The present disclosure relates to a plate heat exchanger.

BACKGROUND

A traditional plate heat exchanger comprises a plurality of heat transfer plates. Fluid channels used for two or more fluids are formed between adjacent heat transfer plates so as to conduct heat exchange between two or more fluids.

SUMMARY OF THE INVENTION

A purpose of the embodiments of the present disclosure is to provide a plate heat exchanger, thereby avoiding excessive water being remained in the plate heat exchanger when it is not in use, for example, so as to prevent freezing in the plate heat exchanger.

An embodiment of the present disclosure provides a plate heat exchanger comprising: a plurality of heat transfer plates stacked in a first direction, wherein the heat transfer plate is configured to have a heat transfer plate edge on its side in a second direction perpendicular to the first direction; first and second fluid channels formed between adjacent heat transfer plates and fluidly isolated from each other; two first ports formed in the heat transfer plate on the side and an opposite other side of the heat transfer plate in the second direction, respectively, and fluidly communicated to the first fluid channel; and a hole formed in the heat transfer plate between one of the two first ports located on the side and the heat transfer plate edge in a second direction, which is fluidly communicated to the first fluid channel and fluidly isolated from the second fluid channel.
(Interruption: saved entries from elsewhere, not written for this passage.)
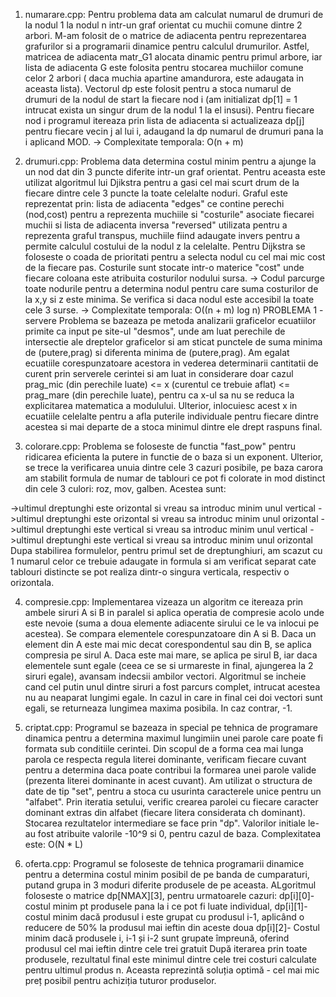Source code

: 1. numarare.cpp: Pentru problema data am calculat numarul de drumuri de la nodul 1 la nodul n intr-un graf orientat cu muchii comune dintre 2 arbori. 
M-am folosit de o matrice de adiacenta pentru reprezentarea grafurilor si a programarii dinamice pentru calculul drumurilor. 
Astfel, matricea de adiacenta matr_G1 alocata dinamic pentru primul arbore, iar lista de adiacenta G este folosita pentru stocarea muchiilor comune celor 2 arbori 
( daca muchia apartine amandurora, este adaugata in aceasta lista). Vectorul dp este folosit pentru a stoca numarul de drumuri de la nodul de start la 
fiecare nod i (am initializat dp[1] = 1 intrucat exista un singur drum de la nodul 1 la el insusi). Pentru fiecare nod i programul itereaza prin lista de adiacenta si 
actualizeaza dp[j] pentru fiecare vecin j al lui i, adaugand la dp numarul de drumuri pana la i aplicand MOD. -> Complexitate temporala: O(n + m)

2. drumuri.cpp: Problema data determina costul minim pentru a ajunge la un nod dat din 3 puncte diferite intr-un graf orientat. Pentru aceasta este utilizat algoritmul lui Djikstra 
pentru a gasi cel mai scurt drum de la fiecare dintre cele 3 puncte la toate celelalte noduri. Graful este reprezentat prin: lista de adiacenta "edges" ce contine perechi (nod,cost) 
pentru a reprezenta muchiile si "costurile" asociate fiecarei muchii si lista de adiacenta inversa "reversed" utilizata pentru a reprezenta graful transpus, muchiile fiind adaugate invers 
pentru a permite calculul costului de la nodul z la celelalte. Pentru Dijkstra se foloseste o coada de prioritati pentru a selecta nodul cu cel mai mic cost de la fiecare pas. 
Costurile sunt stocate intr-o materice "cost" unde fiecare coloana este atribuita costurilor nodului sursa. -> Codul parcurge toate nodurile pentru a determina nodul pentru care suma costurilor 
de la x,y si z este minima. Se verifica si daca nodul este accesibil la toate cele 3 surse. -> Complexitate temporala: O((n + m) log n)
PROBLEMA 1 - servere Problema se bazeaza pe metoda analizarii graficelor ecuatiilor primite ca input pe site-ul "desmos", unde am luat perechile de intersectie ale dreptelor graficelor si am sticat punctele de suma minima de (putere,prag) si diferenta minima de (putere,prag). Am egalat ecuatiile corespunzatoare acestora in vederea determinarii cantitatii de curent prin serverele cerintei si am luat in considerare doar cazul prag_mic (din perechile luate) <= x (curentul ce trebuie aflat) <= prag_mare (din perechile luate), pentru ca x-ul sa nu se reduca la explicitarea matematica a modulului. Ulterior, inlocuiesc acest x in ecuatiile celelalte pentru a afla puterile individuale pentru fiecare dintre acestea si mai departe de a stoca minimul dintre ele drept raspuns final.

3. colorare.cpp: Problema se foloseste de functia "fast_pow" pentru ridicarea eficienta la putere in functie de o baza si un exponent. Ulterior, se trece la verificarea unuia dintre cele 3 cazuri posibile, pe baza carora am stabilit formula de numar de tablouri ce pot fi colorate in mod distinct din cele 3 culori: roz, mov, galben. Acestea sunt:

->ultimul dreptunghi este orizontal si vreau sa introduc minim unul vertical
->ultimul dreptunghi este orizontal si vreau sa introduc minim unul orizontal
->ultimul dreptunghi este vertical si vreau sa introduc minim unul vertical
->ultimul dreptunghi este vertical si vreau sa introduc minim unul orizontal Dupa stabilirea formulelor, pentru primul set de dreptunghiuri, am scazut cu 1 numarul celor ce trebuie adaugate in formula si am verificat separat cate tablouri distincte se pot realiza dintr-o singura verticala, respectiv o orizontala.

4. compresie.cpp: Implementarea vizeaza un algoritm ce itereaza prin ambele siruri A si B in paralel si aplica operatia de compresie acolo unde este nevoie (suma a doua elemente adiacente sirului ce le va inlocui pe acestea). Se compara elementele corespunzatoare din A si B. Daca un element din A este mai mic decat corespondentul sau din B, se aplica compresia pe sirul A. Daca este mai mare, se aplica pe sirul B, iar daca elementele sunt egale (ceea ce se si urmareste in final, ajungerea la 2 siruri egale), avansam indecsii ambilor vectori. Algoritmul se incheie cand cel putin unul dintre siruri a fost parcurs complet, intrucat acestea nu au neaparat lungimi egale. In cazul in care in final cei doi vectori sunt egali, se returneaza lungimea maxima posibila. In caz contrar, -1.

5. criptat.cpp: Programul se bazeaza in special pe tehnica de programare dinamica pentru a determina maximul lungimiin unei parole care poate fi formata sub conditiile cerintei. Din scopul de a forma cea mai lunga parola ce respecta regula literei dominante, verificam fiecare cuvant pentru a determina daca poate contribui la formarea unei parole valide (prezenta literei dominante in acest cuvant). Am utilizat o structura de date de tip "set", pentru a stoca cu usurinta caracterele unice pentru un "alfabet". Prin iteratia setului, verific crearea parolei cu fiecare caracter dominant extras din alfabet (fiecare litera considerata ch dominant). Stocarea rezultatelor intermediare se face prin "dp". Valorilor initiale le-au fost atribuite valorile -10^9 si 0, pentru cazul de baza. Complexitatea este: O(N * L)

6. oferta.cpp: Programul se foloseste de tehnica programarii dinamice pentru a determina costul minim posibil de pe banda de cumparaturi, putand grupa in 3 moduri diferite produsele de pe aceasta. ALgoritmul foloseste o matrice dp[NMAX][3], pentru urmatoarele cazuri: dp[i][0]- costul minim pt produsele pana la i ce pot fi luate individual, dp[i][1]- costul minim dacă produsul i este grupat cu produsul i-1, aplicând o reducere de 50% la produsul mai ieftin din aceste doua dp[i][2]- Costul minim dacă produsele i, i-1 și i-2 sunt grupate împreună, oferind produsul cel mai ieftin dintre cele trei gratuit După iterarea prin toate produsele, rezultatul final este minimul dintre cele trei costuri calculate pentru ultimul produs n. Aceasta reprezintă soluția optimă - cel mai mic preț posibil pentru achiziția tuturor produselor.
According to an embodiment of the present disclosure, the second direction is a vertical direction, and the hole is located in a bottom area of the plate heat exchanger in a state where the plate heat exchanger is being used.
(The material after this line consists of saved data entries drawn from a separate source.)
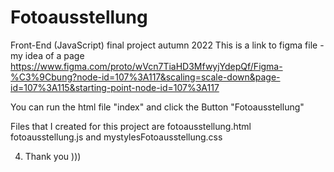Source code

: # Fotoausstellung
Front-End (JavaScript) final project autumn 2022
This is a link to figma file - my idea of a page 
https://www.figma.com/proto/wVcn7TiaHD3MfwyjYdepQf/Figma-%C3%9Cbung?node-id=107%3A117&scaling=scale-down&page-id=107%3A115&starting-point-node-id=107%3A117

You can run the html file "index" and click the Button "Fotoausstellung"

Files that I created for this project are fotoausstellung.html  fotoausstellung.js and mystylesFotoausstellung.css

4. Thank you  )))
According to an embodiment of the present disclosure, a distance between a wall portion of the hole proximate to the heat transfer plate edge and the heat transfer plate edge of the plate heat exchanger is in a range from 2 to 30 mm.

According to an embodiment of the present disclosure, a minimum cross-sectional area of the hole is in a range from 2 to 200 mm2.

According to an embodiment of the present disclosure, the hole is configured for having a temperature sensor installed therein.

According to an embodiment of the present disclosure, the plate heat exchanger further comprises a connecting tube fluidly communicated to the hole.

According to an embodiment of the present disclosure, the plate heat exchanger further comprises two cover plates between which the plurality of heat transfer plates are disposed, wherein the connecting tube is connected to each of the cover plates.

According to an embodiment of the present disclosure, the connecting tube is configured for having a detector installed therein, which is used to detect whether a heat exchange medium in the second fluid channel is leaked.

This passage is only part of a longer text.